§ What you are asked to do: Reply with exactly the lines from the one that contains "make it descriptive." through the last line of the records below, and with no other lines.

§ Stored data:
--- --- ---
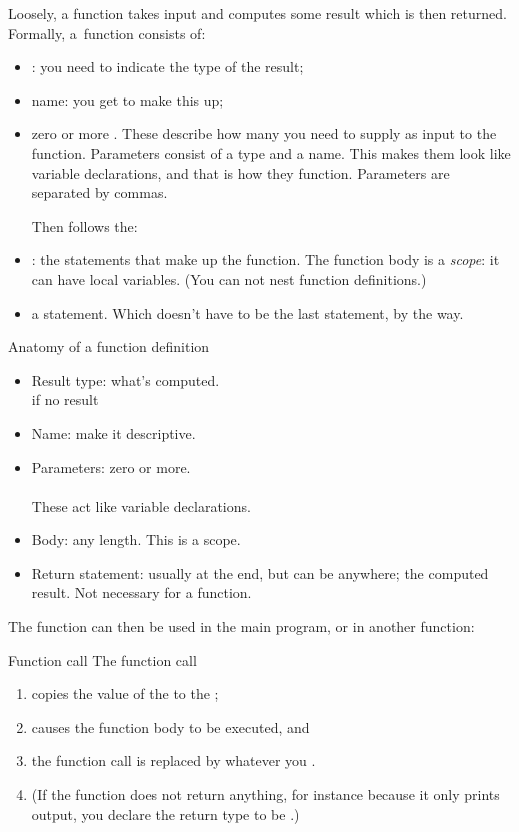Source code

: Loosely, a function takes input and computes some result which is then returned.
Formally, a~function consists of:
\begin{itemize}
\item {}: you need to indicate
  the type of the result;
\item name: you get to make this up;
\item zero or more . These describe
  how many  you need to supply as
  input to the function. Parameters consist of a type and a name. This
  makes them look like variable declarations, and that is how they
  function. Parameters are separated by commas.

  Then follows the:
\item {}: the statements that make up
  the function. The function body is a \emph{scope}: it can have local
  variables. (You can not nest function definitions.)
\item a  statement. Which doesn't have to be
  the last statement, by the way.
\end{itemize}

\begin{slide}{Anatomy of a function definition}
  \label{sl:func-anatomy}
  \begin{itemize}
  \item Result type: what's computed.\\  if no result
  \item Name: make it descriptive.
  \item Parameters: zero or more.\\
    \\
    These act like variable declarations.
  \item Body: any length. This is a scope.
  \item Return statement: usually at the end, but can be anywhere; the
    computed result. Not necessary for a  function.
  \end{itemize}
\end{slide}

The function can then be used in the main program, or in another function:
\begin{block}{Function call}
  \label{sl:func-call}
  The function call
  \begin{enumerate}
  \item copies the value of the 
    to the ;
  \item causes the function body to be executed, and
  \item the function call is replaced by whatever you .
  \item (If the function does not return anything, for instance because
    it only prints output, you declare the return type to be .)
  \end{enumerate}
\end{block}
--- --- ---
§ Your response:
  \item Name: make it descriptive.
  \item Parameters: zero or more.\\
    \\
    These act like variable declarations.
  \item Body: any length. This is a scope.
  \item Return statement: usually at the end, but can be anywhere; the
    computed result. Not necessary for a  function.
  \end{itemize}
\end{slide}

The function can then be used in the main program, or in another function:
\begin{block}{Function call}
  \label{sl:func-call}
  The function call
  \begin{enumerate}
  \item copies the value of the 
    to the ;
  \item causes the function body to be executed, and
  \item the function call is replaced by whatever you .
  \item (If the function does not return anything, for instance because
    it only prints output, you declare the return type to be .)
  \end{enumerate}
\end{block}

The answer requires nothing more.